Conformal Mappings dealing with Slits

Question

The goal is to find a conformal mapping of the domain $$U=\lbrace z: \vert z \vert <1, z\not\in [1/2,1)\rbrace$$ to the unit disc $D$. I would like to learn how to deal with the slit; I imagine in one direction the slit has to be introduced while in the other direction it has to be erased (and those are both techniques I'd like to be able to use). I have no experience with slits and examples that I have seen haven't included enough detail or images, so I don't have the right intuition when dealing with these yet. Can I get a detailed explanation (preferably with some diagrams) of how to deal with the slit in one of the directions?

In going from $D$ to $U$, I would probably start by mapping onto a half-plane, but usually the slit is introduced shortly after and that's where I'm lost. I'm not sure what it means to introduce a slit.

Answer 1

This seems complicated, but drawing pictures will help.

Let's start with $U=\mathbb D\setminus [1/2,1)$. Let's first change the strip by mapping $1/2$ to $0$. For this purpose you can use a Mobius transformation of the unit disk that maps $1/2$ to $0$. One such transformation is $\frac{z-1/2}{1-z/2}$. Notice that this maps $1$ to $1$ (otherwise you could use a rotation). Since Mobius transformations map lines to lines, the strip $[1/2,1)$ is mapped 1-1 to the strip $[0,1)$.

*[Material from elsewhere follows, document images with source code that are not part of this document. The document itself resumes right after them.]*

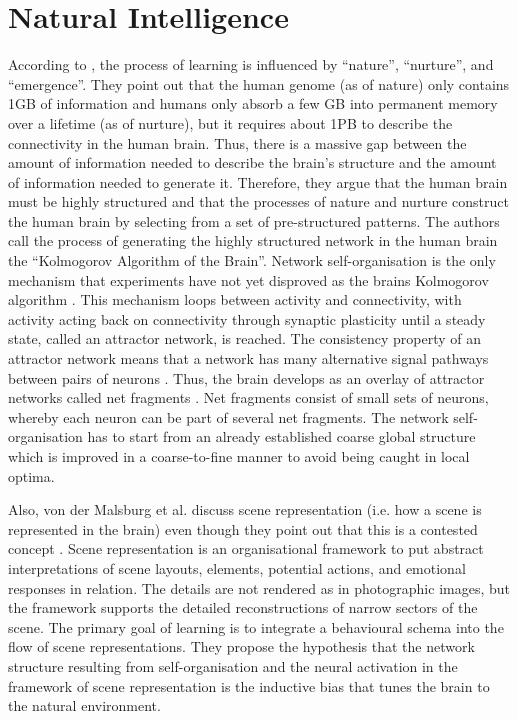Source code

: \section{Natural Intelligence}
According to , the process of learning is influenced by ``nature'', ``nurture'', and ``emergence''.
They point out that the human genome (as of nature) only contains 1GB of information  and humans only absorb a few GB into permanent memory over a lifetime (as of nurture), but it requires about 1PB to describe the connectivity in the human brain.
Thus, there is a massive gap between the amount of information needed to describe the brain's structure and the amount of information needed to generate it.
Therefore, they argue that the human brain must be highly structured and that the processes of nature and nurture construct the human brain by selecting from a set of pre-structured patterns.
The authors call the process of generating the highly structured network in the human brain the ``Kolmogorov  Algorithm of the Brain''.
Network self-organisation is the only mechanism that experiments have not yet disproved as the brains Kolmogorov algorithm .
This mechanism loops between activity and connectivity, with activity acting back on connectivity through synaptic plasticity until a steady state, called an attractor network, is reached.
The consistency property of an attractor network means that a network has many alternative signal pathways between pairs of neurons .
Thus, the brain develops as an overlay of attractor networks called net fragments .
Net fragments consist of small sets of neurons, whereby each neuron can be part of several net fragments.
The network self-organisation has to start from an already established coarse global structure which is improved in a coarse-to-fine manner to avoid being caught in local optima.

Also, von der Malsburg et al. \cite{von_der_Malsburg_Stadelmann_Grewe_2022} discuss scene representation (i.e. how a scene is represented in the brain) even though they point out that this is a contested concept .
Scene representation is an organisational framework to put abstract interpretations of scene layouts, elements, potential actions, and emotional responses in relation.
The details are not rendered as in photographic images, but the framework supports the detailed reconstructions of narrow sectors of the scene.
The primary goal of learning is to integrate a behavioural schema into the flow of scene representations.
They propose the hypothesis that the network structure resulting from self-organisation and the neural activation in the framework of scene representation is the inductive bias that tunes the brain to the natural environment.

Our domain now is $U_1=\mathbb D\setminus [0,1)$, and we wish to map it to the upper half plane. We know that the map $\frac{z-i}{z+i}$ maps the upper half plane $\mathbb H$ onto the unit disk, therefore its inverse maps the unit disk onto the upper half plane, and in particular the slit $[0,1)$ is mapped to $[i,i\infty)$ on the imaginary axis. Hence, our domain now is $U_2=\mathbb H\setminus [i,i\infty)$.

Next, use the function $z^2$ which will map the domain $U_2$ onto $\mathbb C$ minus two rays on the real axis: $(-\infty,-1]$ ( which is the image of $[i,i\infty)$) and $[0,\infty)$. It looks like you have two slits now, but it is actually only one slit since it is a "line segment" from $0$ to $-1$, passing through $\infty$.

Let's convert this "line segment" to a ray in the following way: Use a Mobius transformation to map $-1 $ to $\infty$. For example we can use $\frac{z}{z+1}$. Notice that this maps the real line onto itself, it also maps $0$ to $0$ and it is easy to check that the previous "line segment from $0$ to $-1$ through $\infty$" is now mapped onto the desired ray $[0,\infty)$.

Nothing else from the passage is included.